Luke's blue eyes swung to his son and studied the young face.
"That's it."
"Hum, a flyin' start! And I suppose that's what all you young bucks 're looking for now. You don't want to grub out a foundation; you want that done for you."
The old man drew a long breath.
"We never thought of them things," he said with a hint of bitterness. "The start I got—an' I was younger than you are now—was standin' to my waist in the Saginaw, with th' river gone mad with ice an' logs. That wa'n't much like a flyin' start. It was hard toil, until th' water warmed an' the last log was in the boom. Then it was a summer in th' mills and when the snow came, back to th' woods again. Five—Six? Devil himself knows how many years, we didn't count years then; not lads my age. There was time a-plenty. Harmon put me to head th' drive; then I was woods boss, an' later he made me walkin' boss for five camps. Come next fall he took my savin's, and what they bought give me my chance to buy pine of my own—Pine!" He spoke the word as if it should be capitalized. He sighed.
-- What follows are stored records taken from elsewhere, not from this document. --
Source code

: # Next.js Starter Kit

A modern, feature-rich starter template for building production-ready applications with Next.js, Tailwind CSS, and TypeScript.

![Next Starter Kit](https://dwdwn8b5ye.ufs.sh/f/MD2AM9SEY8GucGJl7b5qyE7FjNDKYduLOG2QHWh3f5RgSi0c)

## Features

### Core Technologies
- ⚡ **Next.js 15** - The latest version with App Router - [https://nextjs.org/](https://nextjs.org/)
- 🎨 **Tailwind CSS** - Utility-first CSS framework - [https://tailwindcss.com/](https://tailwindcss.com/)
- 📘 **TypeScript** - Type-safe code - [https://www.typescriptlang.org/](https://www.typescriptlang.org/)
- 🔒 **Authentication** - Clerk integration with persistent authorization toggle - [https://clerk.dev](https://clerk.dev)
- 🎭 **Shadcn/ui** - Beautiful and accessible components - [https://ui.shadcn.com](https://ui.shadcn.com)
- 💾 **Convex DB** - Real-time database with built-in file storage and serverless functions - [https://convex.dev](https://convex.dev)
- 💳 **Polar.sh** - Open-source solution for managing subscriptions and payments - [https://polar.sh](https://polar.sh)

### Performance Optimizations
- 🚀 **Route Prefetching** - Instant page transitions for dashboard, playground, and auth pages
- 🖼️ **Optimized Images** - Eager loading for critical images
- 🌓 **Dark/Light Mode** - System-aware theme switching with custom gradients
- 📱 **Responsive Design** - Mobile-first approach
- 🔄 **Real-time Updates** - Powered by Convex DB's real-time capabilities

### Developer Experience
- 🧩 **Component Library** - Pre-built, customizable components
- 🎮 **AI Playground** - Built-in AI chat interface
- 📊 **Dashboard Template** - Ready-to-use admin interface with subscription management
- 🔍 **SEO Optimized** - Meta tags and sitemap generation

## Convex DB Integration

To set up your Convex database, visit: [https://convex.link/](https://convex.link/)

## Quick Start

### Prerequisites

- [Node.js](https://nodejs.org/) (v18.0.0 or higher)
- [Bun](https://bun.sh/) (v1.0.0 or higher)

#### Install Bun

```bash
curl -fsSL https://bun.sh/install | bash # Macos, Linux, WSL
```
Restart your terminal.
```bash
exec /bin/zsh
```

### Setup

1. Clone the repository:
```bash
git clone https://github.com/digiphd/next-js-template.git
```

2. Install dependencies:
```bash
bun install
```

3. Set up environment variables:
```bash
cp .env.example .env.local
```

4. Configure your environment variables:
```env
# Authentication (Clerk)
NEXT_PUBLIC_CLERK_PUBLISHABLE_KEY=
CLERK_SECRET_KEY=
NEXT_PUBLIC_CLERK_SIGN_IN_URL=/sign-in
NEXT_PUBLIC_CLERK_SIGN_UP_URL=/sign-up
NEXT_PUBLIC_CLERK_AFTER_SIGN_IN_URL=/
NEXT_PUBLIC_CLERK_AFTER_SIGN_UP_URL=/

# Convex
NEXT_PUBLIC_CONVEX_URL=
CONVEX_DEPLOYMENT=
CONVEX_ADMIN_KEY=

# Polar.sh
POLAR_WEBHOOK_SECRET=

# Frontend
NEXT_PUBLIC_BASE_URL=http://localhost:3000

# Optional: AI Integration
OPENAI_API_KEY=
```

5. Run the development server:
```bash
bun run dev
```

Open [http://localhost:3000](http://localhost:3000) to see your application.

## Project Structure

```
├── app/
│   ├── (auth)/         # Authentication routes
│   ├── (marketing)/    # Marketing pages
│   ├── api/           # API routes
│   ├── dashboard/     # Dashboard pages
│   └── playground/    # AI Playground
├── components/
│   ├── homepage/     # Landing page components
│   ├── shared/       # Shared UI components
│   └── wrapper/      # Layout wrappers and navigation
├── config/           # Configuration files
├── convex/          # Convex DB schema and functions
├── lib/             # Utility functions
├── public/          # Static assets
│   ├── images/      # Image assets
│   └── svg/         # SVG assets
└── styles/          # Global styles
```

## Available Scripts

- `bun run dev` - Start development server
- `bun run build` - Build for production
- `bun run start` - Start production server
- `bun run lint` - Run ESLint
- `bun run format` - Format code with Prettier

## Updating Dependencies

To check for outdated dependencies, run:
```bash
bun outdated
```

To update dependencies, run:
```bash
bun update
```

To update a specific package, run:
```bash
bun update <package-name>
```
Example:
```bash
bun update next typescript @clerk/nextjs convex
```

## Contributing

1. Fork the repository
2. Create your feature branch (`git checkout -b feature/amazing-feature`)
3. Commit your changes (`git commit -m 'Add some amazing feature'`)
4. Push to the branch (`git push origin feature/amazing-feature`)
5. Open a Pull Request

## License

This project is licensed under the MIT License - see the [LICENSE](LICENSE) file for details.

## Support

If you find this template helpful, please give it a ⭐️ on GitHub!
"From then on it was a fight against debt an' rivers an' men. I'd learned about men an' rivers when I was dryin' my socks around some other man's stove. I had to learn about debt myself, an' that was all. I did learn, an' I made money, I did things that even old Harmon was afraid to do. I took what other men thought was chances an' made big on 'em; but they wasn't chances. I knew that, because I knew about men an' rivers, an' debt—finally."
"You surely—," began John.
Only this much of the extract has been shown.